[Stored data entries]
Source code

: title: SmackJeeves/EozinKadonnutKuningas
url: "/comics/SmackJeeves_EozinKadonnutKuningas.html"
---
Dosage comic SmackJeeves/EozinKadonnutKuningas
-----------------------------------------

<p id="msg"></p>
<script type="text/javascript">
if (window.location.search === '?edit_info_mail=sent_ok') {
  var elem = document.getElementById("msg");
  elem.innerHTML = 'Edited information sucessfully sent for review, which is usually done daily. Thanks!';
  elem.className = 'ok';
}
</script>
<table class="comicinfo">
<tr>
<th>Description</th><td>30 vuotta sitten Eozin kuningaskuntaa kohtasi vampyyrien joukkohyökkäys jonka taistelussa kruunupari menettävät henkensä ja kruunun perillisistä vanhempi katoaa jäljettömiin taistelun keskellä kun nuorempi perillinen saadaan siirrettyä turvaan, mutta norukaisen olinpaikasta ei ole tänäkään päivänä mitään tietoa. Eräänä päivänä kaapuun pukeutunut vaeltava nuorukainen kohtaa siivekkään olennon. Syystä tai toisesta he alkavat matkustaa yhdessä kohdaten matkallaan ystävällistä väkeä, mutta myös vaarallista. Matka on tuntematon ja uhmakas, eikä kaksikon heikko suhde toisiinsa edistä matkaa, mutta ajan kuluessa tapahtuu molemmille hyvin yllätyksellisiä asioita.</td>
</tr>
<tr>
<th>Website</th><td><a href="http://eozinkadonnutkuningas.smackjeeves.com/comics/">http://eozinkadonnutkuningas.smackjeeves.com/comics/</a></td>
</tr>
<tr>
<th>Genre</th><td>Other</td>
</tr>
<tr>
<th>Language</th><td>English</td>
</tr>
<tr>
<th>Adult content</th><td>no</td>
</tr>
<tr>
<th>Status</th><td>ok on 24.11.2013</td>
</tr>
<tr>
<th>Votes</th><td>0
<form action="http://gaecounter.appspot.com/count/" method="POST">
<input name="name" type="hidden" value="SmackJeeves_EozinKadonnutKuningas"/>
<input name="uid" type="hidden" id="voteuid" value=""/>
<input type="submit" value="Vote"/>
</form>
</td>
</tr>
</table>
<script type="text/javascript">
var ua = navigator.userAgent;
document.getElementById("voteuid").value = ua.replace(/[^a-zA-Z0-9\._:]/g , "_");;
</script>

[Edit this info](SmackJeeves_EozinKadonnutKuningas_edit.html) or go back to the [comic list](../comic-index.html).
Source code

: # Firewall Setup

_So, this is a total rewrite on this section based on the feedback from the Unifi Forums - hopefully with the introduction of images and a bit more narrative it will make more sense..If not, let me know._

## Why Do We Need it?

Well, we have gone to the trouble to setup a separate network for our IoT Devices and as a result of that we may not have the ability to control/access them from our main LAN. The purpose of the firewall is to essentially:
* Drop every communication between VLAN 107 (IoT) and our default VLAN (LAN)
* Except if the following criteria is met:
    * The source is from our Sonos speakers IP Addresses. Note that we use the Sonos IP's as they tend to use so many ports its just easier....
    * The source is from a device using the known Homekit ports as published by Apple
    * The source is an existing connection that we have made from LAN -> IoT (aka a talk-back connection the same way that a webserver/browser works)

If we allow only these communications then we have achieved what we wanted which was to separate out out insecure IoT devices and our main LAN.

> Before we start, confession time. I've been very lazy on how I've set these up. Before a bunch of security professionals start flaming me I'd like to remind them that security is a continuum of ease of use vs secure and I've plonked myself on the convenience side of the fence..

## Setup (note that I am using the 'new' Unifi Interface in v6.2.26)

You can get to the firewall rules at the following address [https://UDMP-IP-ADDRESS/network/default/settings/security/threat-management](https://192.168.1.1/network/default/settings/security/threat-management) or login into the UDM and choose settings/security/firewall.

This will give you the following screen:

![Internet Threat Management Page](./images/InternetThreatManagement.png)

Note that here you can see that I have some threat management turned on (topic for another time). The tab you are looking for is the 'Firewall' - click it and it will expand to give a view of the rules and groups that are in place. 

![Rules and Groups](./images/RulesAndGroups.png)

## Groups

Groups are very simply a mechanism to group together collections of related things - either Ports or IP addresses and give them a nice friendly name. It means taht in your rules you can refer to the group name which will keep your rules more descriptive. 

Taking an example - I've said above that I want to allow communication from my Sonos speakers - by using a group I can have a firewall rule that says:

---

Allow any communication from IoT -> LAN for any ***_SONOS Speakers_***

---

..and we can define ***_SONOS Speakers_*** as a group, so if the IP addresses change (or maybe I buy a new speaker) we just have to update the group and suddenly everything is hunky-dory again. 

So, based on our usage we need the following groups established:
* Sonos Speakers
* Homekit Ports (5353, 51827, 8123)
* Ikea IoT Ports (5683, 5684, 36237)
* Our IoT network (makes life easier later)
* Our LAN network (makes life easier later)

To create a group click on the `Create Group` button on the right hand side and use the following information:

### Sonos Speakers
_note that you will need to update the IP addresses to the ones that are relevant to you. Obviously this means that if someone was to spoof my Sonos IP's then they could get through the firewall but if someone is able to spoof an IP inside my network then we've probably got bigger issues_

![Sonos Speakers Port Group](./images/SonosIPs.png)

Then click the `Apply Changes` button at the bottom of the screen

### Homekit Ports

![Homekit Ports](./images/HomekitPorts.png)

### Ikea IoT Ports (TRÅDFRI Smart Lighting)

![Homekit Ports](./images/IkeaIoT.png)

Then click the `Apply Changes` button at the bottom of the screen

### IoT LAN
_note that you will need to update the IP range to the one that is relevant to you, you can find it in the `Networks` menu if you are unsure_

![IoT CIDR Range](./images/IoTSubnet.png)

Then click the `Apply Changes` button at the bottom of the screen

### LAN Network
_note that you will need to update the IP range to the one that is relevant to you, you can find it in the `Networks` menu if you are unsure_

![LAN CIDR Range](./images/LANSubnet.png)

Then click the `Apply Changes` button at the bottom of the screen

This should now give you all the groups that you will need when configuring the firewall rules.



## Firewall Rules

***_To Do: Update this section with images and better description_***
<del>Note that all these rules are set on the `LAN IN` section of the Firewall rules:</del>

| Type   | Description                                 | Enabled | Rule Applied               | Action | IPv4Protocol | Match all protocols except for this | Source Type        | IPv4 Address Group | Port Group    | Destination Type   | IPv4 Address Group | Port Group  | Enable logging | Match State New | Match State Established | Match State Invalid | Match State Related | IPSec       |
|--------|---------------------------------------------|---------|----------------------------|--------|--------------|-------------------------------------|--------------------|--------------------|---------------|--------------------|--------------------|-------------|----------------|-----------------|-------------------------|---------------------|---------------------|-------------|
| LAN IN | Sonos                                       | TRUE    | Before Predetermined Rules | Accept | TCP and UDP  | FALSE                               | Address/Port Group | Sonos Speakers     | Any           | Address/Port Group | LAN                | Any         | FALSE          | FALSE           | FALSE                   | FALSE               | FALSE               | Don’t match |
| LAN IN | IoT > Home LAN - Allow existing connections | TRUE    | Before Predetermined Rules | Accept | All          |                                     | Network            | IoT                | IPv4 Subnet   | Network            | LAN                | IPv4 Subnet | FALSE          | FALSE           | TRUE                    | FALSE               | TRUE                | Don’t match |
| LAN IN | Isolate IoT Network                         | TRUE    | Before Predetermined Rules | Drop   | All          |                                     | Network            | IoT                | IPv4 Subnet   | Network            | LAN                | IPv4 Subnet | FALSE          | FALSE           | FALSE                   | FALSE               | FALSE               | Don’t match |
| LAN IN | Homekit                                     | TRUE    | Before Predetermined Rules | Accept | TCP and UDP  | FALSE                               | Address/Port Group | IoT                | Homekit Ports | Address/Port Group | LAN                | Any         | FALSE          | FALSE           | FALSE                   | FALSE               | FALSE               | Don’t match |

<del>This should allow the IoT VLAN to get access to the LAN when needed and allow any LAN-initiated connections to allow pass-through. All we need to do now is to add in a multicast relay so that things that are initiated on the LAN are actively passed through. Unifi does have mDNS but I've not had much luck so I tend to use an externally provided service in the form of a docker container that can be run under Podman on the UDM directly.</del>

### ABOUT THIS TASK
Only the lines above starting at the line that holds "## Firewall Rules" and ending at the line that holds "Enabled | Rule" are to be repeated, exactly and in full.

### EXERCISE RESULT
## Firewall Rules

***_To Do: Update this section with images and better description_***
<del>Note that all these rules are set on the `LAN IN` section of the Firewall rules:</del>

| Type   | Description                                 | Enabled | Rule Applied               | Action | IPv4Protocol | Match all protocols except for this | Source Type        | IPv4 Address Group | Port Group    | Destination Type   | IPv4 Address Group | Port Group  | Enable logging | Match State New | Match State Established | Match State Invalid | Match State Related | IPSec       |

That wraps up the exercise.